*ASSIGNED TASK*.
Return the first line of the listing below and all the lines after it through the one containing "### Technical Overview", exactly, without pictures.

☆ ☆ ☆ ☆

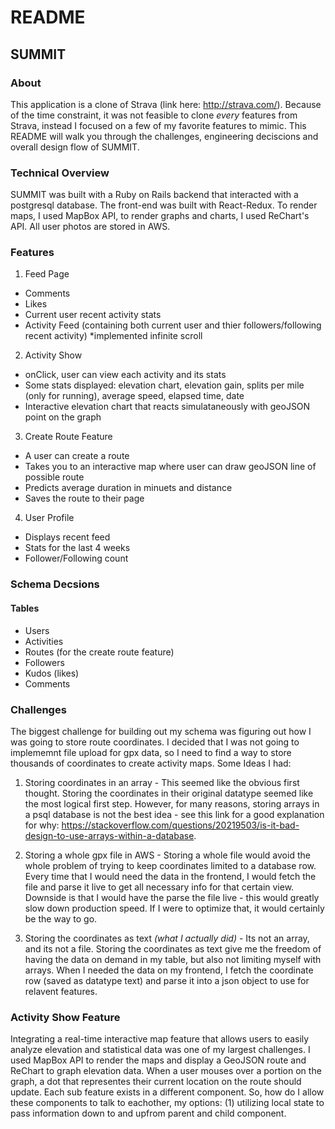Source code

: # README

## SUMMIT 

### About
This application is a clone of Strava (link here: http://strava.com/). Because of the time constraint, it was not feasible to clone *every* features from Strava, instead I focused on a few of my favorite features to mimic. This README will walk you through the challenges, engineering deciscions and overall design flow of SUMMIT. 

### Technical Overview
SUMMIT was built with a Ruby on Rails backend that interacted with a postgresql database. The front-end was built with React-Redux. To render maps, I used MapBox API, to render graphs and charts, I used ReChart's API. All user photos are stored in AWS.

### Features

1. Feed Page
  - Comments
  - Likes
  - Current user recent activity stats 
  - Activity Feed (containing both current user and thier followers/following recent activity) *implemented infinite scroll

2. Activity Show
  - onClick, user can view each activity and its stats 
  - Some stats displayed: elevation chart, elevation gain, splits per mile (only for running), average speed, elapsed time,     date
  - Interactive elevation chart that reacts simulataneously with geoJSON point on the graph
  
3. Create Route Feature 
  - A user can create a route
  - Takes you to an interactive map where user can draw geoJSON line of possible route
  - Predicts average duration in minuets and distance 
  - Saves the route to their page
  
4. User Profile
  - Displays recent feed
  - Stats for the last 4 weeks
  - Follower/Following count
  
  
 ### Schema Decsions
 
 #### Tables 
 - Users 
 - Activities
 - Routes (for the create route feature)
 - Followers
 - Kudos (likes)
 - Comments
 
 ### Challenges 
 The biggest challenge for building out my schema was figuring out how I was going to store route coordinates. I decided that I was not going to implememnt file upload for gpx data, so I need to find a way to store thousands of coordinates to create activity maps. Some Ideas I had:
  1. Storing coordinates in an array - This seemed like the obvious first thought. Storing the coordinates in their original datatype seemed like the most logical first step. However, for many reasons, storing arrays in a psql database is not the best idea - see this link for a good explanation for why: https://stackoverflow.com/questions/20219503/is-it-bad-design-to-use-arrays-within-a-database. 
  
  2. Storing a whole gpx file in AWS - Storing a whole file would avoid the whole problem of trying to keep coordinates limited to a database row. Every time that I would need the data in the frontend, I would fetch the file and parse it live to get all necessary info for that certain view. Downside is that I would have the parse the file live - this would greatly slow down production speed. If I were to optimize that, it would certainly be the way to go.
  
  3. Storing the coordinates as text *(what I actually did)* - Its not an array, and its not a file. Storing the coordinates as text give me the freedom of having the data on demand in my table, but also not limiting myself with arrays. When I needed the data on my frontend, I fetch the coordinate row (saved as datatype text) and parse it into a json object to use for relavent features. 
  
 
 ### Activity Show Feature 
 
Integrating a real-time interactive map feature that allows users to easily analyze elevation and statistical data was one of my largest challenges. I used MapBox API to render the maps and display a GeoJSON route and ReChart to graph elevation data. When a user mouses over a portion on the graph, a dot that representes their current location on the route should update. Each sub feature exists in a different component. So, how do I allow these components to talk to eachother, my options: (1) utilizing local state to pass information down to and upfrom parent and child component.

☆ ☆ ☆ ☆

*ANSWER TO THE EXERCISE*.
Source code

: # README

## SUMMIT 

### About
This application is a clone of Strava (link here: http://strava.com/). Because of the time constraint, it was not feasible to clone *every* features from Strava, instead I focused on a few of my favorite features to mimic. This README will walk you through the challenges, engineering deciscions and overall design flow of SUMMIT. 

### Technical Overview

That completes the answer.